::: Dataset extract :::

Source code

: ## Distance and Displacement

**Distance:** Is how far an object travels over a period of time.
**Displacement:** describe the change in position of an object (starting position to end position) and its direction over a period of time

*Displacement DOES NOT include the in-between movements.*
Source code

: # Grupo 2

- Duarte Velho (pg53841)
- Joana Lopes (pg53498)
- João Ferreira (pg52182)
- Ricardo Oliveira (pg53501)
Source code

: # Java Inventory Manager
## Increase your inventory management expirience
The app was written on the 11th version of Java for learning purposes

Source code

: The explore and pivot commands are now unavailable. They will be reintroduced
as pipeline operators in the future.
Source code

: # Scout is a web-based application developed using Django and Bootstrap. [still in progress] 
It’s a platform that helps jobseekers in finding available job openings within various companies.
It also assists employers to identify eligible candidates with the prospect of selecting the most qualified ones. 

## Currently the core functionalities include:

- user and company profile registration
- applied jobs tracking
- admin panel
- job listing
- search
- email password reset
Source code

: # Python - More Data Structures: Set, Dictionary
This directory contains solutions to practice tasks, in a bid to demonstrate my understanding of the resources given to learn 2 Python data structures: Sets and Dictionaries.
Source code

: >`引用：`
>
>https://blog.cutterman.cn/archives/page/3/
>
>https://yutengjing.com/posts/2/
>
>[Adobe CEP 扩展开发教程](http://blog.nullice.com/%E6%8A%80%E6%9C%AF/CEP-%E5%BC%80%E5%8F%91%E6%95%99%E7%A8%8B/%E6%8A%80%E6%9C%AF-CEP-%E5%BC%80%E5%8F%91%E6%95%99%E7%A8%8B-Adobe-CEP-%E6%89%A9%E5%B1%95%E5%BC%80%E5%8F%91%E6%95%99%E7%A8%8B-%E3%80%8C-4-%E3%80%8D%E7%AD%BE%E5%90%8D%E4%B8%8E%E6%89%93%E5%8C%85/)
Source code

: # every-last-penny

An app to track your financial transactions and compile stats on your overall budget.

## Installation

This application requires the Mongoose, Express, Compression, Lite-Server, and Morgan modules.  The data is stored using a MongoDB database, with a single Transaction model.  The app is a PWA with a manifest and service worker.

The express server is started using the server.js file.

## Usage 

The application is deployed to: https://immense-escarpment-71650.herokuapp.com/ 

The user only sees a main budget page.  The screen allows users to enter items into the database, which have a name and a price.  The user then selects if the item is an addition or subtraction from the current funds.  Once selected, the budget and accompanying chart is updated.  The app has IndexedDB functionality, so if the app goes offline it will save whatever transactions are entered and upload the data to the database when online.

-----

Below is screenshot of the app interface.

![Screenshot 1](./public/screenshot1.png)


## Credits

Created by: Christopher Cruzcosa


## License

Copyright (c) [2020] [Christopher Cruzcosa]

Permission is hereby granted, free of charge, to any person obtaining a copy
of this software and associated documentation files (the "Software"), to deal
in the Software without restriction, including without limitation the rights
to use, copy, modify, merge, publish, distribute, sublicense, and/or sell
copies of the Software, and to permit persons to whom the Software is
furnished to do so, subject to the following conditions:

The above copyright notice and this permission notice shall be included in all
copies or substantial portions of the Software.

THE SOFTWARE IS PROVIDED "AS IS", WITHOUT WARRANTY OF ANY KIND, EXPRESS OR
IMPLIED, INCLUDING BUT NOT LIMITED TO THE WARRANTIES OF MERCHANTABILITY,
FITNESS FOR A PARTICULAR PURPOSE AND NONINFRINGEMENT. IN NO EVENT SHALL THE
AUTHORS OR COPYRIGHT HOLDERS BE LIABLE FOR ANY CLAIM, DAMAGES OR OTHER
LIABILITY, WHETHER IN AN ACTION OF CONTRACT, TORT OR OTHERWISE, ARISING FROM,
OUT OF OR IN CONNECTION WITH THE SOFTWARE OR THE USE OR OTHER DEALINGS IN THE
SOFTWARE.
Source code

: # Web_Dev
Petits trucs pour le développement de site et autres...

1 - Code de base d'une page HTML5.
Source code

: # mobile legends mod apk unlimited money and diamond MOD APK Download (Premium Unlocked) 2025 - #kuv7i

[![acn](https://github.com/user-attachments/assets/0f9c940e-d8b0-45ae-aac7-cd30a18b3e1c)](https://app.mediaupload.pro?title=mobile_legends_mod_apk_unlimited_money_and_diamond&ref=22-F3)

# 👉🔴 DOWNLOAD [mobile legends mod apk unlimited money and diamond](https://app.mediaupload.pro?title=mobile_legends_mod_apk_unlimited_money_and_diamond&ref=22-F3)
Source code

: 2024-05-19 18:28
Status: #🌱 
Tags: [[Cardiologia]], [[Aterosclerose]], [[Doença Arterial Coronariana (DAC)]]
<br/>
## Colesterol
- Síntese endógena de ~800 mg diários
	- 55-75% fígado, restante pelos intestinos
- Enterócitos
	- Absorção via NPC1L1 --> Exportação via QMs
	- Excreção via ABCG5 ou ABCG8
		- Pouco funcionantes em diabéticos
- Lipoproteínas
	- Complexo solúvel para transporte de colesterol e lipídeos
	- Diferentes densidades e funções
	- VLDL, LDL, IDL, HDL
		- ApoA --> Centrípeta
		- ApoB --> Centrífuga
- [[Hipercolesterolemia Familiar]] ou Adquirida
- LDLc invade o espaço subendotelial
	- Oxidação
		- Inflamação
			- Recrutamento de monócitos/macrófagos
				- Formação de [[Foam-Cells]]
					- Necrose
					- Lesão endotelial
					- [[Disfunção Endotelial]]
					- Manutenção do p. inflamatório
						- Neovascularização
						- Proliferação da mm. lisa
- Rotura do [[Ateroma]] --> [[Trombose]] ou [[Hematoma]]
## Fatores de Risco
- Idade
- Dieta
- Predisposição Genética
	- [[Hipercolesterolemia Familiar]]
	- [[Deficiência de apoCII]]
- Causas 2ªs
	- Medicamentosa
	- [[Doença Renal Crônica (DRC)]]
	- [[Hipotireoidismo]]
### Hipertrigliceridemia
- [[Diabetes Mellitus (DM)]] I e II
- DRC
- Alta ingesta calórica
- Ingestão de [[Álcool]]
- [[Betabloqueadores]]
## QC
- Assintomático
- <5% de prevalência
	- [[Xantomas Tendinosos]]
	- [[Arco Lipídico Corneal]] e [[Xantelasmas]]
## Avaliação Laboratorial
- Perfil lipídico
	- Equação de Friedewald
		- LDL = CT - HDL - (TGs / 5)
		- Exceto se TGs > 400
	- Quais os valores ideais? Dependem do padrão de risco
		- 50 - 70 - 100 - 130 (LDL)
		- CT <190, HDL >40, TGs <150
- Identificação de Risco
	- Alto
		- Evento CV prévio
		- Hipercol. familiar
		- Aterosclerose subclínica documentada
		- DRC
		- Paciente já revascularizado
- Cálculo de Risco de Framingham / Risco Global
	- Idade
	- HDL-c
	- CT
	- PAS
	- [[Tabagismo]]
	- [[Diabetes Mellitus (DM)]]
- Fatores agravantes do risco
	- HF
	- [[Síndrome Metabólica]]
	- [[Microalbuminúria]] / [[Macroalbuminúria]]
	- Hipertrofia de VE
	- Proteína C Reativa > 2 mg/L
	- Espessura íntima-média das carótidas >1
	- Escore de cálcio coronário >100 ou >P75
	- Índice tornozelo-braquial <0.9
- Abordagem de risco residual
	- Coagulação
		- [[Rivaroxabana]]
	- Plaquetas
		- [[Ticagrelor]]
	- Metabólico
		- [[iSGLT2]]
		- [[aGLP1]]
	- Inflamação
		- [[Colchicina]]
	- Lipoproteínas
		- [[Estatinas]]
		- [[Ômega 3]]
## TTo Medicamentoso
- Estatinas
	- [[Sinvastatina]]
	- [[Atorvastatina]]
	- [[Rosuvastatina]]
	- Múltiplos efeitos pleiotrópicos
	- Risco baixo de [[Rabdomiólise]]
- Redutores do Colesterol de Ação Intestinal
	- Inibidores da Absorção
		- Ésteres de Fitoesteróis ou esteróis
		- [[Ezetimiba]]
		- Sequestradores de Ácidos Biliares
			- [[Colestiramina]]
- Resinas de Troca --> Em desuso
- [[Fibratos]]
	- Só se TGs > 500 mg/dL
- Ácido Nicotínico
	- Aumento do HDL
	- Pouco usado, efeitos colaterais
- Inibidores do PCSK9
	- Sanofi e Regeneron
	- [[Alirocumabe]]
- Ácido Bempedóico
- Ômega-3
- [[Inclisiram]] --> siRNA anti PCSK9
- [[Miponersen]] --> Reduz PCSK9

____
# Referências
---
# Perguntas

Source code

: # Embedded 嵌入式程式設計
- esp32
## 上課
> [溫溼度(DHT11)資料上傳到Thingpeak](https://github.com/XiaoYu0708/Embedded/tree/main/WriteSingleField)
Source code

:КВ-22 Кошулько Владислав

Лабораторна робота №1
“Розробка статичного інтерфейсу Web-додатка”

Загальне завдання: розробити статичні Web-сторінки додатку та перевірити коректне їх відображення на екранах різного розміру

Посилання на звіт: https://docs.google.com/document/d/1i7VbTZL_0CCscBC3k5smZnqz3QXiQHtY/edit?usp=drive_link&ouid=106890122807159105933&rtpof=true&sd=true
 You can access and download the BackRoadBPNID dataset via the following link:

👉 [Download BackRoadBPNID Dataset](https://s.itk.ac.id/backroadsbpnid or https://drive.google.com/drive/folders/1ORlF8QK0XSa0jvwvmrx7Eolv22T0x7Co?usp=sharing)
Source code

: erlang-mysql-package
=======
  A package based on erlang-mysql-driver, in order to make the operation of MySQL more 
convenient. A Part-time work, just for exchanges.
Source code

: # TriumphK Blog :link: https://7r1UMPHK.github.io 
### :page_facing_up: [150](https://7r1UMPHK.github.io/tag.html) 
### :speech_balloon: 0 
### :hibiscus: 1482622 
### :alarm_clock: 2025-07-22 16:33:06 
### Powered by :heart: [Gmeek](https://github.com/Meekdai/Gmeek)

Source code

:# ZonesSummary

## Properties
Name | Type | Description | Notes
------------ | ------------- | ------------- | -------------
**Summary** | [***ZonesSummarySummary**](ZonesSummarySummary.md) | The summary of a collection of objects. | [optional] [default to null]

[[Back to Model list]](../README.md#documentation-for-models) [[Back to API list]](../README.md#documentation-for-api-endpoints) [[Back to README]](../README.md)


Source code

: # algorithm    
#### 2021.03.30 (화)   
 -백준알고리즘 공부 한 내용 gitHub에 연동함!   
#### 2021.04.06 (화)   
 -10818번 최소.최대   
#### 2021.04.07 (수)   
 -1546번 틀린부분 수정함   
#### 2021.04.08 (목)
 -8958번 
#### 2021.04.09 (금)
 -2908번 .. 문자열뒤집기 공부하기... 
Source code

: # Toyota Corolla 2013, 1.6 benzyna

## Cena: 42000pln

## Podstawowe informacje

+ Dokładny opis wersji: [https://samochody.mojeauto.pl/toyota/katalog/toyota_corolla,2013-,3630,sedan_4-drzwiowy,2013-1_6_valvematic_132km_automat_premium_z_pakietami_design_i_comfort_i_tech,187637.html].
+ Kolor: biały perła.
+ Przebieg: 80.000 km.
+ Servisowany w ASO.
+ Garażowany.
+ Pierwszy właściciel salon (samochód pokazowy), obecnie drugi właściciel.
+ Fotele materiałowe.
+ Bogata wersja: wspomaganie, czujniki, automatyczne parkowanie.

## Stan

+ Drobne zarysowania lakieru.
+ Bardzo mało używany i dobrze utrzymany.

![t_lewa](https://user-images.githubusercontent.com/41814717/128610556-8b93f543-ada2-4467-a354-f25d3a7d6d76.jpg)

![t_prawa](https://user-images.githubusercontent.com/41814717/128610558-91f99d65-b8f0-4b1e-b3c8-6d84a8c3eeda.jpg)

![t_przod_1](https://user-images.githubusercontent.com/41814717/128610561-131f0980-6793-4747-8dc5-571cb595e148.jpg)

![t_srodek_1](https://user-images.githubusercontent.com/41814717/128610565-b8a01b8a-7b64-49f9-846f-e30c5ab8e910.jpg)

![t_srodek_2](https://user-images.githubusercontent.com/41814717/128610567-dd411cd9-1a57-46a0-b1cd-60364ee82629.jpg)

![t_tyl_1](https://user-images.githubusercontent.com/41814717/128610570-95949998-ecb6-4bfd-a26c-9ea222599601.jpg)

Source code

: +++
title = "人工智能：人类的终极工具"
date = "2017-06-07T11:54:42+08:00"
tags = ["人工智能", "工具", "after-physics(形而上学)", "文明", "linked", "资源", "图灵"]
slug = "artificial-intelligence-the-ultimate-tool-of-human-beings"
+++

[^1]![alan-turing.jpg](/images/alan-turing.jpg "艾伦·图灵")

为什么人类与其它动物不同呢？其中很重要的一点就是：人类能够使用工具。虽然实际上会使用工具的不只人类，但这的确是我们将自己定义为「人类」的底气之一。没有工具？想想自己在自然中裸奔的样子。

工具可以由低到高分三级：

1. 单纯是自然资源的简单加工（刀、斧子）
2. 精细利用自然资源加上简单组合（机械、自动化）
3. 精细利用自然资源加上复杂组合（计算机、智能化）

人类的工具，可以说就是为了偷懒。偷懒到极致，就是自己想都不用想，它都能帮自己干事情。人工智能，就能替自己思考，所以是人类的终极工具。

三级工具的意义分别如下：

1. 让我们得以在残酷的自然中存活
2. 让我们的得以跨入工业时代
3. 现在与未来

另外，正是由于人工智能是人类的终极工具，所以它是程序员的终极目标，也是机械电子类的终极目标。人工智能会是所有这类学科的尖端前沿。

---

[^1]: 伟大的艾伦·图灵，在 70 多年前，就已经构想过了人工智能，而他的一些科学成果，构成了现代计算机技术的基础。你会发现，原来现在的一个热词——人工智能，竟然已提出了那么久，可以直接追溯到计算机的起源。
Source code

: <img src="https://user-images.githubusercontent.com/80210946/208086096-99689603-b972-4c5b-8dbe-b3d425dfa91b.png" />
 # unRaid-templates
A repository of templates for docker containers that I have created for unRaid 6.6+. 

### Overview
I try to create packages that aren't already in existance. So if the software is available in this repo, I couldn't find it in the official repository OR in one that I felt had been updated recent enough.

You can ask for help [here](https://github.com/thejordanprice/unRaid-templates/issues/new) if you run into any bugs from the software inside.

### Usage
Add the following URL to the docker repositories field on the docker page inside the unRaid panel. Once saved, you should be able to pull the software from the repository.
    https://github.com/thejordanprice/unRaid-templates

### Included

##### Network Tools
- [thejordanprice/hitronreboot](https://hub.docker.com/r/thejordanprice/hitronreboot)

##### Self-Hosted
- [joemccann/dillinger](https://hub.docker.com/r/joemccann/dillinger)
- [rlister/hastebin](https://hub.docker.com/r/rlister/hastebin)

:::

### About this task
In the entries above, the lines between the one holding "- 50 - 70 - 100 - 130 (LDL)" and the one holding "- [[Tabagismo]]", inclusive, are to be printed exactly as written, and those alone.

### Response below
		- 50 - 70 - 100 - 130 (LDL)
		- CT <190, HDL >40, TGs <150
- Identificação de Risco
	- Alto
		- Evento CV prévio
		- Hipercol. familiar
		- Aterosclerose subclínica documentada
		- DRC
		- Paciente já revascularizado
- Cálculo de Risco de Framingham / Risco Global
	- Idade
	- HDL-c
	- CT
	- PAS
	- [[Tabagismo]]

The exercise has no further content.